Jacob Lauritzen, CTO of legal AI startup Legora, said that linking the use of tokens for AI tools to employee rankings and performance evaluations can easily lead to "tokenmaxing," which is the deliberate consumption of more tokens in order to appear more proactive on internal leaderboards, rather than improving actual work efficiency.
More emphasis on output than consumption
In his podcast "20VC," he said that this approach leads employees to "burn tokens just to look better" and doesn't actually improve productivity. A more effective approach is to have employees demonstrate how they leverage AI to complete projects and what specific efficiency improvements it brings, through hackathons, internal demos, and other methods.

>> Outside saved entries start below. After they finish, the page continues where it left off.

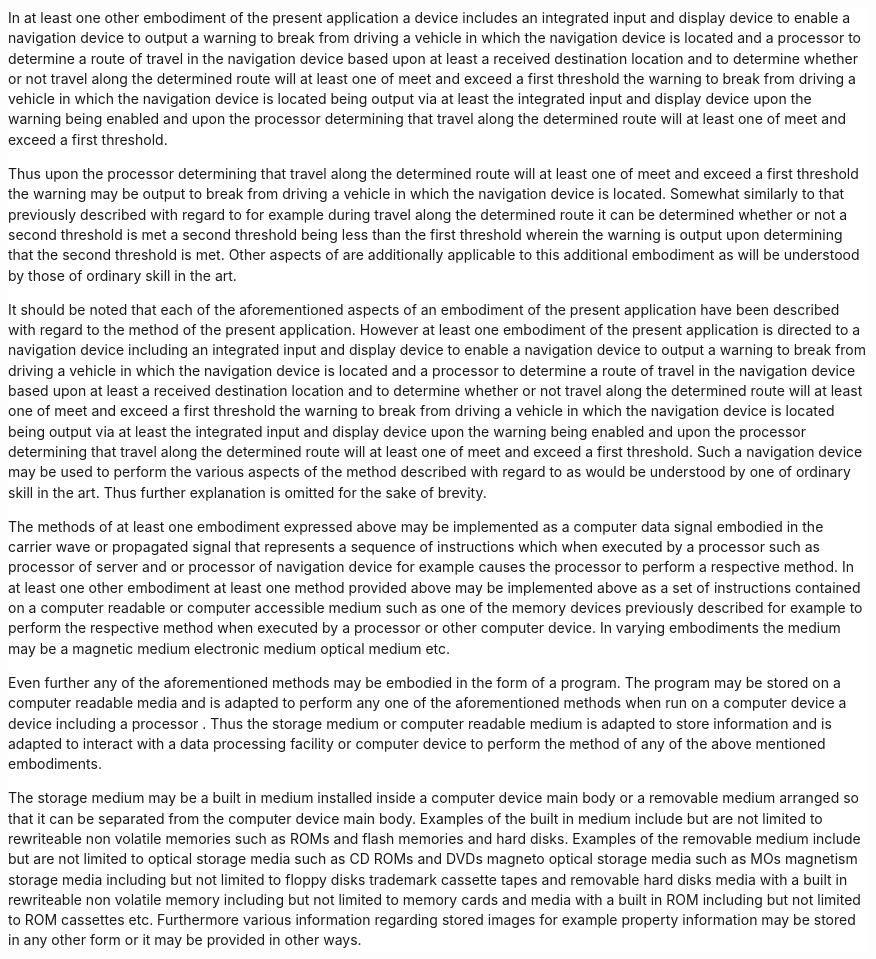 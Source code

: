 In at least one other embodiment of the present application a device includes an integrated input and display device to enable a navigation device to output a warning to break from driving a vehicle in which the navigation device is located and a processor to determine a route of travel in the navigation device based upon at least a received destination location and to determine whether or not travel along the determined route will at least one of meet and exceed a first threshold the warning to break from driving a vehicle in which the navigation device is located being output via at least the integrated input and display device upon the warning being enabled and upon the processor determining that travel along the determined route will at least one of meet and exceed a first threshold.

Thus upon the processor determining that travel along the determined route will at least one of meet and exceed a first threshold the warning may be output to break from driving a vehicle in which the navigation device is located. Somewhat similarly to that previously described with regard to for example during travel along the determined route it can be determined whether or not a second threshold is met a second threshold being less than the first threshold wherein the warning is output upon determining that the second threshold is met. Other aspects of are additionally applicable to this additional embodiment as will be understood by those of ordinary skill in the art.

It should be noted that each of the aforementioned aspects of an embodiment of the present application have been described with regard to the method of the present application. However at least one embodiment of the present application is directed to a navigation device including an integrated input and display device to enable a navigation device to output a warning to break from driving a vehicle in which the navigation device is located and a processor to determine a route of travel in the navigation device based upon at least a received destination location and to determine whether or not travel along the determined route will at least one of meet and exceed a first threshold the warning to break from driving a vehicle in which the navigation device is located being output via at least the integrated input and display device upon the warning being enabled and upon the processor determining that travel along the determined route will at least one of meet and exceed a first threshold. Such a navigation device may be used to perform the various aspects of the method described with regard to as would be understood by one of ordinary skill in the art. Thus further explanation is omitted for the sake of brevity.

The methods of at least one embodiment expressed above may be implemented as a computer data signal embodied in the carrier wave or propagated signal that represents a sequence of instructions which when executed by a processor such as processor of server and or processor of navigation device for example causes the processor to perform a respective method. In at least one other embodiment at least one method provided above may be implemented above as a set of instructions contained on a computer readable or computer accessible medium such as one of the memory devices previously described for example to perform the respective method when executed by a processor or other computer device. In varying embodiments the medium may be a magnetic medium electronic medium optical medium etc.

Even further any of the aforementioned methods may be embodied in the form of a program. The program may be stored on a computer readable media and is adapted to perform any one of the aforementioned methods when run on a computer device a device including a processor . Thus the storage medium or computer readable medium is adapted to store information and is adapted to interact with a data processing facility or computer device to perform the method of any of the above mentioned embodiments.

The storage medium may be a built in medium installed inside a computer device main body or a removable medium arranged so that it can be separated from the computer device main body. Examples of the built in medium include but are not limited to rewriteable non volatile memories such as ROMs and flash memories and hard disks. Examples of the removable medium include but are not limited to optical storage media such as CD ROMs and DVDs magneto optical storage media such as MOs magnetism storage media including but not limited to floppy disks trademark cassette tapes and removable hard disks media with a built in rewriteable non volatile memory including but not limited to memory cards and media with a built in ROM including but not limited to ROM cassettes etc. Furthermore various information regarding stored images for example property information may be stored in any other form or it may be provided in other ways.
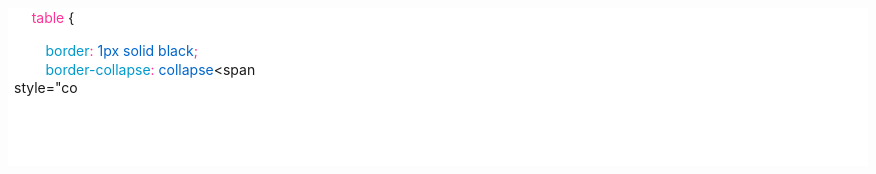 <span style="color:#ff3399">&nbsp;&nbsp;&nbsp;&nbsp;&nbsp;&nbsp;table&nbsp;</span>{<span style="color:#0099cc"></span></div><div style="padding:0 6px; white-space:pre; line-height:130%"><span style="color:#0099cc">&nbsp;&nbsp;&nbsp;&nbsp;&nbsp;&nbsp;&nbsp;&nbsp;border</span><span style="color:#ff3399">:</span><span style="color:#0066cc">&nbsp;1px&nbsp;solid&nbsp;black</span><span style="color:#ff3399">;</span><span style="color:#0099cc"></span></div><div style="padding:0 6px; white-space:pre; line-height:130%"><span style="color:#0099cc">&nbsp;&nbsp;&nbsp;&nbsp;&nbsp;&nbsp;&nbsp;&nbsp;border-collapse</span><span style="color:#ff3399">:</span><span style="color:#0066cc">&nbsp;collapse</span><span style="co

Lauritzen believes that companies should reward employees who are "more efficient and productive," rather than simply those who "use more AI." In his view, the use of AI itself is not the goal; the key is whether it leads to higher quality work results.

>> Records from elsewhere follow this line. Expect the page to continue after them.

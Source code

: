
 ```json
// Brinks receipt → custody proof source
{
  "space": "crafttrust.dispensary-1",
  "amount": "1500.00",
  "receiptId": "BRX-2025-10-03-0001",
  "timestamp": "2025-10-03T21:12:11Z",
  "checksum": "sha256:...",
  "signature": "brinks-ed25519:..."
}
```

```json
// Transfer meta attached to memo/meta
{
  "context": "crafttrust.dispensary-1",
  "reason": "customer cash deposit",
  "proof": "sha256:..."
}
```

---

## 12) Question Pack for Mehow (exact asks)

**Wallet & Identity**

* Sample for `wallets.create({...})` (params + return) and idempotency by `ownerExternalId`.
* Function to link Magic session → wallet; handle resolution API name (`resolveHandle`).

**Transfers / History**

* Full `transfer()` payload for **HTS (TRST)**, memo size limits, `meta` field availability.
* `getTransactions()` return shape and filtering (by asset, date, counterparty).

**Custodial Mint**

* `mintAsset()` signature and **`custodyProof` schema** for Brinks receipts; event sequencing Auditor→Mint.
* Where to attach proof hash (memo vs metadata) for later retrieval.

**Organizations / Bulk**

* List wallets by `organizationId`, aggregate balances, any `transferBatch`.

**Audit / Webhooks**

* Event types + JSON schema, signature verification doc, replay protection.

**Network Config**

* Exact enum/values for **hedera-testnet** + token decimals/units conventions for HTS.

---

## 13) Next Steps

High-growth companies are still willing to pay for efficiency.

However, he also noted that for fast-growing companies like Legora, the opportunity cost of not using AI is equally high. If the additional token expenditure translates into an approximately 20% efficiency improvement, such an investment still makes sense.

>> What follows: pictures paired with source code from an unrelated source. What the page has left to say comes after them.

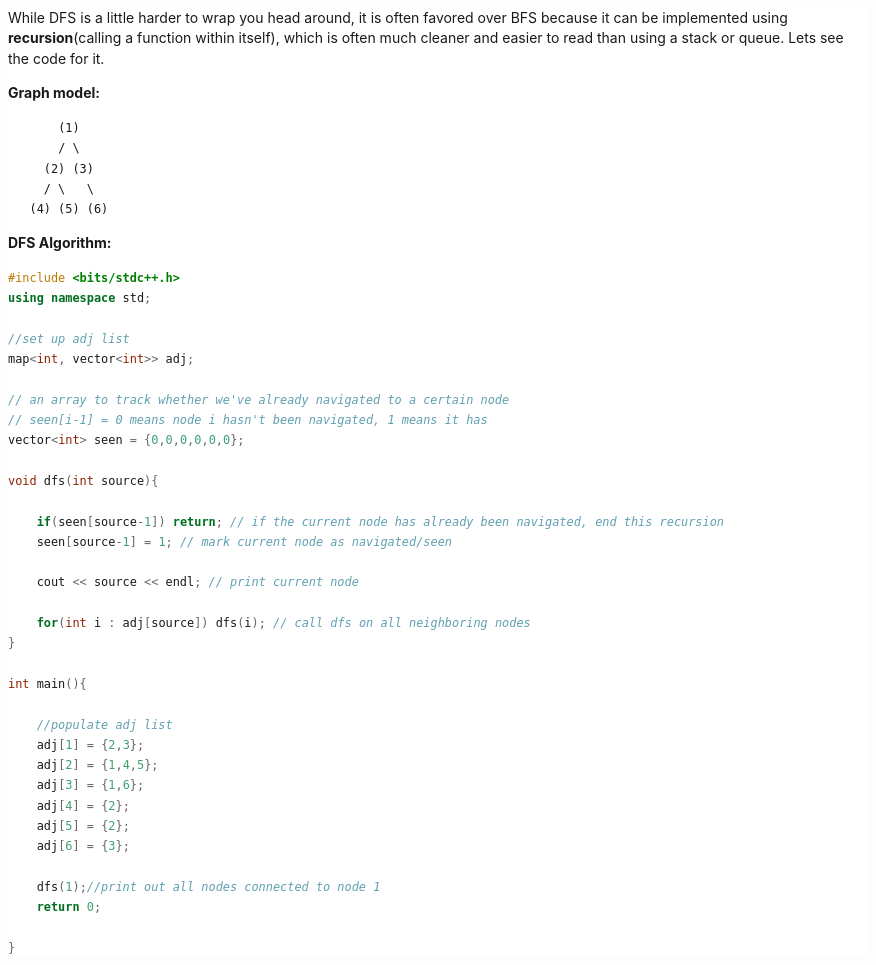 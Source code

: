 While DFS is a little harder to wrap you head around, it is often favored over BFS because it can be implemented using **recursion**(calling a function within itself), which is often much cleaner and easier to read than using a stack or queue. Lets see the code for it.

**Graph model:**
```html
       (1)
       / \
     (2) (3)
     / \   \
   (4) (5) (6)
```

**DFS Algorithm:**
```cpp
#include <bits/stdc++.h>
using namespace std;

//set up adj list
map<int, vector<int>> adj;

// an array to track whether we've already navigated to a certain node
// seen[i-1] = 0 means node i hasn't been navigated, 1 means it has
vector<int> seen = {0,0,0,0,0,0};

void dfs(int source){

    if(seen[source-1]) return; // if the current node has already been navigated, end this recursion
    seen[source-1] = 1; // mark current node as navigated/seen

    cout << source << endl; // print current node

    for(int i : adj[source]) dfs(i); // call dfs on all neighboring nodes
}

int main(){

    //populate adj list
    adj[1] = {2,3};
    adj[2] = {1,4,5};
    adj[3] = {1,6};
    adj[4] = {2};
    adj[5] = {2};
    adj[6] = {3};

    dfs(1);//print out all nodes connected to node 1
    return 0;

}

```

Companies are starting to tighten their AI budgets
This statement comes as the way the tech industry manages the use of AI is changing. Previously, some companies encouraged employees to try out AI tools through leaderboards and internal dashboards, but as costs rise, more and more businesses are beginning to worry whether this incentive is counterproductive.
- Uber has set a monthly spending limit of $1,500 for each AI tool.
- The Financial Times reports that Amazon has shut down its internal AI usage leaderboard.
- Cerebras CEO criticizes providing employees with unlimited tokens
At a Bloomberg conference last week, Cerebras Systems CEO Andrew Feldman said that not all tasks need to invoke high-cost models, and enterprises should choose cheaper open-source models based on task complexity to improve token usage efficiency.
Judging from the statements made by Legora, Uber, Amazon, and Cerebras, tech companies are shifting their focus in managing AI from "encouraging as much use as possible" to "pursuing actual output while controlling costs."